*** DATA TO EXAMINE

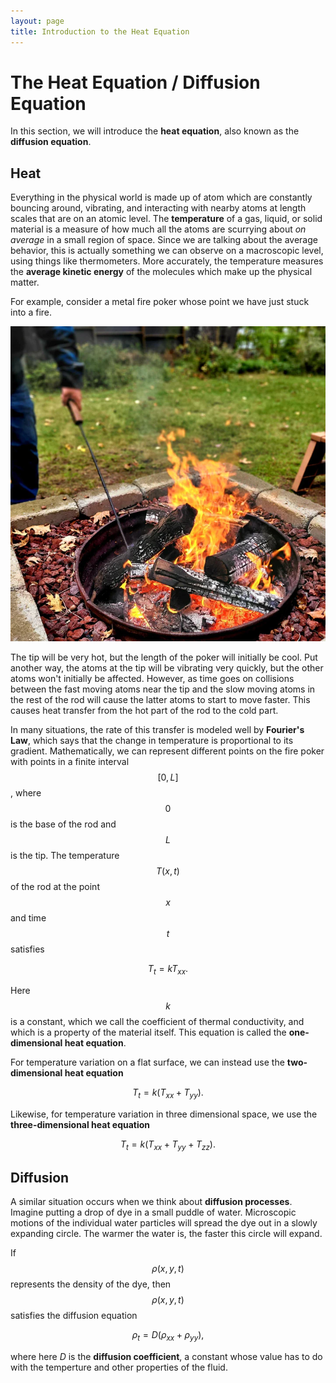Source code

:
 ```yaml
---
layout: page
title: Introduction to the Heat Equation
---
```


# The Heat Equation / Diffusion Equation

In this section, we will introduce the **heat equation**, also known as the **diffusion equation**.

## Heat

Everything in the physical world is made up of atom which are constantly bouncing around, vibrating, and interacting with nearby atoms at length scales that are on an atomic level.
The **temperature** of a gas, liquid, or solid material is a measure of how much all the atoms are scurrying about *on average* in a small region of space.
Since we are talking about the average behavior, this is actually something we can observe on a macroscopic level, using things like thermometers.
More accurately, the temperature measures the **average kinetic energy** of the molecules which make up the physical matter.

For example, consider a metal fire poker whose point we have just stuck into a fire.

<p align="center"><img widtth=450 src="fig/fire-poker.webp"/></p>

The tip will be very hot, but the length of the poker will initially be cool.
Put another way, the atoms at the tip will be vibrating very quickly, but the other atoms won't initially be affected.
However, as time goes on collisions between the fast moving atoms near the tip and the slow moving atoms in the rest of the rod will cause the latter atoms to start to move faster.
This causes heat transfer from the hot part of the rod to the cold part.

In many situations, the rate of this transfer is modeled well by **Fourier's Law**, which says that the change in temperature is proportional to its gradient.
Mathematically, we can represent different points on the fire poker with points in a finite interval $$[0,L]$$, where $$0$$ is the base of the rod and $$L$$ is the tip.
The temperature $$T(x,t)$$ of the rod at the point $$x$$ and time $$t$$ satisfies

$$T_t = kT_{xx}.$$

Here $$k$$ is a constant, which we call the coefficient of thermal conductivity, and which is a property of the material itself.
This equation is called the **one-dimensional heat equation**.

For temperature variation on a flat surface, we can instead use the **two-dimensional heat equation**

$$T_t = k(T_{xx}+T_{yy}).$$

Likewise, for temperature variation in three dimensional space, we use the **three-dimensional heat equation**

$$T_t = k(T_{xx}+T_{yy}+T_{zz}).$$

## Diffusion

A similar situation occurs when we think about **diffusion processes**.
Imagine putting a drop of dye in a small puddle of water.
Microscopic motions of the individual water particles will spread the dye out in a slowly expanding circle.
The warmer the water is, the faster this circle will expand.

If $$\rho(x,y,t)$$ represents the density of the dye, then $$\rho(x,y,t)$$ satisfies the diffusion equation

$$\rho_t = D(\rho_{xx} + \rho_{yy}),$$

where here $D$ is the **diffusion coefficient**, a constant whose value has to
do with the temperture and other properties of the fluid.



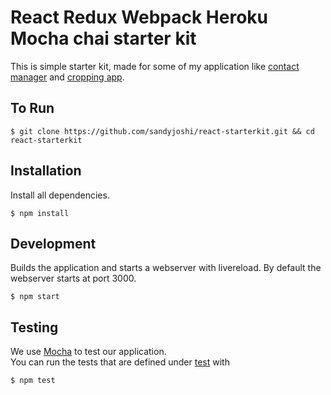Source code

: # React Redux Webpack Heroku Mocha chai starter kit

This is simple starter kit, made for some of my application like [contact manager](https://github.com/sandyjoshi/react-webpack-heroku) and [cropping app](https://github.com/sandyjoshi/).

## To Run

```
$ git clone https://github.com/sandyjoshi/react-starterkit.git && cd react-starterkit
```

## Installation

Install all dependencies.

```
$ npm install
```

## Development

Builds the application and starts a webserver with livereload. By default the webserver starts at port 3000.

```
$ npm start
```

## Testing

We use [Mocha](https://mochajs.org/) to test our application.<br />
You can run the tests that are defined under [test](./test) with

```
$ npm test

```


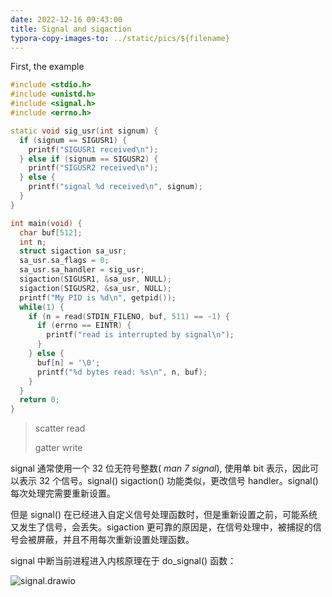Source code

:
 ```yaml
---
date: 2022-12-16 09:43:00
title: Signal and sigaction
typora-copy-images-to: ../static/pics/${filename}
---
```




First, the example

```cpp
#include <stdio.h>
#include <unistd.h>
#include <signal.h>
#include <errno.h>

static void sig_usr(int signum) {
  if (signum == SIGUSR1) {
    printf("SIGUSR1 received\n");
  } else if (signum == SIGUSR2) {
    printf("SIGUSR2 received\n");
  } else {
    printf("signal %d received\n", signum);
  }
}

int main(void) {
  char buf[512];
  int n;
  struct sigaction sa_usr;
  sa_usr.sa_flags = 0;
  sa_usr.sa_handler = sig_usr;
  sigaction(SIGUSR1, &sa_usr, NULL);
  sigaction(SIGUSR2, &sa_usr, NULL);
  printf("My PID is %d\n", getpid());
  while(1) {
    if (n = read(STDIN_FILENO, buf, 511) == -1) {
      if (errno == EINTR) {
        printf("read is interrupted by signal\n");
      }
    } else {
      buf[n] = '\0';
      printf("%d bytes read: %s\n", n, buf);
    }
  }
  return 0;
}
```

> scatter read
>
> gatter write

signal 通常使用一个 32 位无符号整数( *man 7 signal*), 使用单 bit 表示，因此可以表示 32 个信号。signal() sigaction() 功能类似，更改信号 handler。signal() 每次处理完需要重新设置。

但是 signal() 在已经进入自定义信号处理函数时，但是重新设置之前，可能系统又发生了信号，会丢失。sigaction 更可靠的原因是，在信号处理中，被捕捉的信号会被屏蔽，并且不用每次重新设置处理函数。

signal 中断当前进程进入内核原理在于 do_signal() 函数：

![signal.drawio](/pics/signal_and_sigaction/signal.drawio.png)
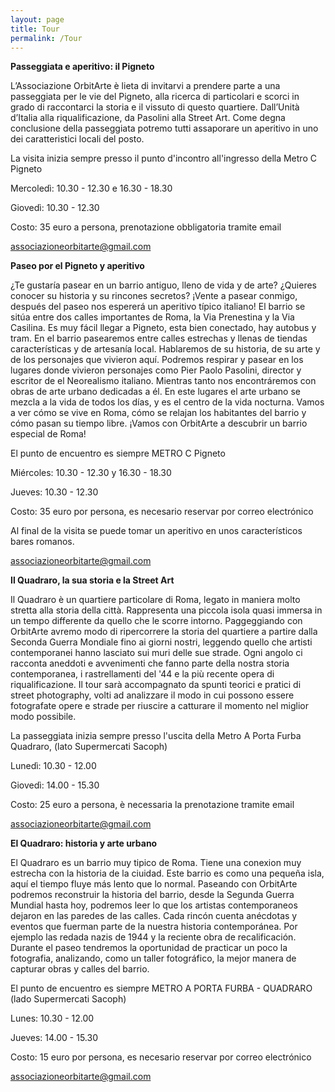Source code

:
 ```yaml
---
layout: page
title: Tour
permalink: /Tour
---
```

**Passeggiata e aperitivo: il Pigneto**

L’Associazione OrbitArte è lieta di invitarvi a prendere parte a una passeggiata per le vie del Pigneto, alla ricerca di particolari e scorci in grado di raccontarci la storia e il vissuto di questo quartiere. Dall’Unità d’Italia alla riqualificazione, da Pasolini alla Street Art.
Come degna conclusione della passeggiata potremo tutti assaporare un aperitivo in uno dei caratteristici locali del posto.

La visita inizia sempre presso il punto d'incontro all'ingresso della Metro C Pigneto

Mercoledì: 10.30 - 12.30    e     16.30 - 18.30

Giovedì:   10.30 - 12.30

Costo:     35 euro a persona, prenotazione obbligatoria tramite email

 [associazioneorbitarte@gmail.com](mailto:associazioneorbitarte@gmail.com)

**Paseo por el Pigneto y aperitivo**

¿Te gustaría pasear en un  barrio antiguo, lleno de vida y de arte? ¿Quieres conocer su historia y su rincones secretos? ¡Vente a pasear conmigo, después del paseo nos espererá un aperitivo típico italiano!
El barrio se sitúa entre dos calles importantes de Roma, la Via Prenestina y la Via Casilina. Es muy fácil llegar a Pigneto, esta bien conectado, hay autobus y tram.
En el barrio pasearemos entre calles estrechas y llenas de tiendas características y de artesanía local. Hablaremos de su historia, de su arte y de los personajes que vivieron aquí.
Podremos respirar y pasear en los lugares donde vivieron personajes como Pier Paolo Pasolini,  director y escritor de el Neorealismo italiano. Mientras tanto nos encontráremos con obras de arte urbano dedicadas a él. En este lugares el arte urbano se mezcla a la vida de todos los días, y es el centro de la vida nocturna.
Vamos a ver cómo se vive en Roma, cómo se relajan los habitantes del barrio y cómo pasan su tiempo libre.
¡Vamos con OrbitArte a descubrir un barrio especial de Roma!


El punto de encuentro es siempre METRO C Pigneto

Miércoles: 10.30 - 12.30    y     16.30 - 18.30

Jueves:    10.30 - 12.30

Costo:     35 euro por persona, es necesario reservar por correo electrónico

Al final de la visita se puede tomar un aperitivo en unos característicos bares romanos.

 [associazioneorbitarte@gmail.com](mailto:associazioneorbitarte@gmail.com)



**Il Quadraro, la sua storia e la Street Art**

Il Quadraro è un quartiere particolare di Roma, legato in maniera molto stretta alla storia della città. Rappresenta una piccola isola quasi immersa in un tempo differente da quello che le scorre intorno. Paggeggiando con OrbitArte avremo modo di ripercorrere la storia del quartiere a partire dalla Seconda Guerra Mondiale fino ai giorni nostri, leggendo quello che artisti contemporanei hanno lasciato sui muri delle sue strade. Ogni angolo ci racconta aneddoti e avvenimenti che fanno parte della nostra storia contemporanea, i rastrellamenti del '44 e la più recente opera di riqualificazione. Il tour sarà accompagnato da spunti teorici e pratici di street photography, volti ad analizzare il modo in cui possono essere fotografate opere e strade per riuscire a catturare il momento nel miglior modo possibile.


La passeggiata inizia sempre presso l'uscita della Metro A Porta Furba Quadraro, (lato Supermercati Sacoph)

Lunedì: 10.30 - 12.00

Giovedì: 14.00 - 15.30

Costo: 25 euro a persona, è necessaria la prenotazione tramite email

[associazioneorbitarte@gmail.com](mailto:associazioneorbitarte@gmail.com)

**El Quadraro: historia y arte urbano**

El Quadraro es un barrio muy tipico de Roma. Tiene una conexion muy estrecha con la historia de la ciuidad. Este barrio es como una pequeña isla, aquí el tiempo fluye más lento que lo normal. Paseando con OrbitArte podremos reconstruir la historia del barrio, desde la Segunda Guerra Mundial hasta hoy, podremos leer lo que los artistas contemporaneos dejaron en las paredes de las calles. Cada rincón cuenta anécdotas y eventos que fuerman parte de la nuestra historia contemporánea. Por ejemplo las redada nazis de 1944 y la reciente obra de recalificación.
Durante el paseo tendremos la oportunidad de practicar un poco la fotografia, analizando, como un taller fotográfico, la mejor manera de capturar obras y calles del barrio.


El punto de encuentro es siempre METRO A PORTA FURBA - QUADRARO (lado Supermercati Sacoph)

Lunes: 10.30 - 12.00

Jueves: 14.00 - 15.30

Costo: 15 euro por persona, es necesario reservar por correo electrónico

[associazioneorbitarte@gmail.com](mailto:associazioneorbitarte@gmail.com)
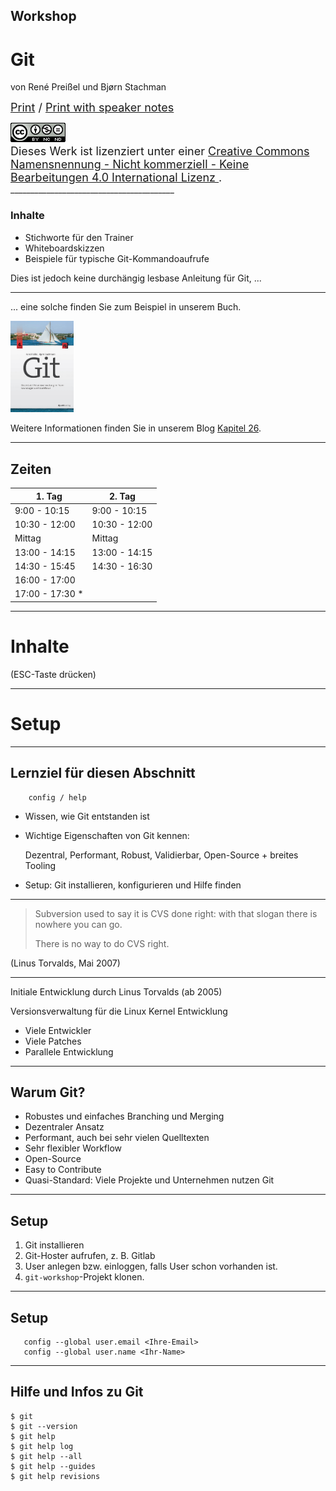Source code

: ## Workshop

# Git


von René Preißel und Bjørn Stachman

<font size="4">
  <a href="/?print-pdf">Print</a> / <a href="/?print-pdf&showNotes=true">Print with speaker notes
  </a>
</font>
<p/>
<font size="4">
  <a rel="license" href="http://creativecommons.org/licenses/by-nc-nd/4.0/"><img   alt="Creative Commons Lizenzvertrag" style="border-width:0" src="00/cc-by-nc-nd.png" /></a><br />Dieses Werk ist lizenziert unter einer <a rel="license" href="http://creativecommons.org/licenses/by-nc-nd/4.0/">Creative Commons Namensnennung - Nicht kommerziell - Keine Bearbeitungen 4.0 International Lizenz
  </a>.
</font>
_________________________________________

### Inhalte

 * Stichworte für den Trainer
 * Whiteboardskizzen
 * Beispiele für typische Git-Kommandoaufrufe

Dies ist jedoch keine durchängig lesbase Anleitung für Git, ...
_________________________________________

... eine solche finden Sie zum Beispiel in unserem Buch.

<img src="00/git-buch.png" width="20%"/>

Weitere Informationen finden Sie in unserem Blog [Kapitel 26](http://kapitel26.github.io).

_________________________________________

## Zeiten

| 1. Tag               | 2. Tag               |
|----------------------|----------------------|
|  9:00 - 10:15        |  9:00 - 10:15        |
| 10:30 - 12:00        | 10:30 - 12:00        |
|     Mittag           |     Mittag           |
| 13:00 - 14:15        | 13:00 - 14:15        |
| 14:30 - 15:45        | 14:30 - 16:30        |
| 16:00 - 17:00        |                      |
| 17:00 - 17:30 *      |                      |

_________________________________________


# Inhalte

(ESC-Taste drücken)

_________________________________________


# Setup

_________________________________________

## Lernziel für diesen Abschnitt

```
    config / help
```

 * Wissen, wie Git entstanden ist
 * Wichtige Eigenschaften von Git kennen:

   Dezentral, Performant, Robust, Validierbar, Open-Source + breites Tooling
 * Setup: Git installieren, konfigurieren und Hilfe finden

_________________________________________


> Subversion used to say it is CVS done right:
> with that slogan there is nowhere you can go.
>
> There is no way to do CVS right.

(Linus Torvalds, Mai 2007)


_________________________________________


Initiale Entwicklung durch Linus Torvalds (ab 2005)

Versionsverwaltung für die Linux Kernel Entwicklung

 * Viele Entwickler
 * Viele Patches
 * Parallele Entwicklung

_________________________________________


## Warum Git?

  * Robustes und einfaches Branching und Merging
  * Dezentraler Ansatz
  * Performant, auch bei sehr vielen Quelltexten
  * Sehr flexibler Workflow
  * Open-Source
  * Easy to Contribute
  * Quasi-Standard: Viele Projekte und Unternehmen nutzen Git

_________________________________________

## Setup

 1. Git installieren
 2. Git-Hoster aufrufen, z. B. Gitlab
 3. User anlegen bzw. einloggen, falls User schon vorhanden ist.
 4. `git-workshop`-Projekt klonen.

_________________________________________

 ## Setup

 ```
    config --global user.email <Ihre-Email>
    config --global user.name <Ihr-Name>
 ```
_________________________________________


 ## Hilfe und Infos zu Git

 ```
 $ git
 $ git --version
 $ git help
 $ git help log
 $ git help --all
 $ git help --guides
 $ git help revisions
 ```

******

■ PROBLEM ■
Quote the records above exactly, from the first line through the line containing "Everything in the", and leave out the pictures.

■ EXERCISE SOLUTION ■
Source code

:
 ```yaml
---
layout: page
title: Introduction to the Heat Equation
---
```


# The Heat Equation / Diffusion Equation

In this section, we will introduce the **heat equation**, also known as the **diffusion equation**.

## Heat

Everything in the physical world is made up of atom which are constantly bouncing around, vibrating, and interacting with nearby atoms at length scales that are on an atomic level.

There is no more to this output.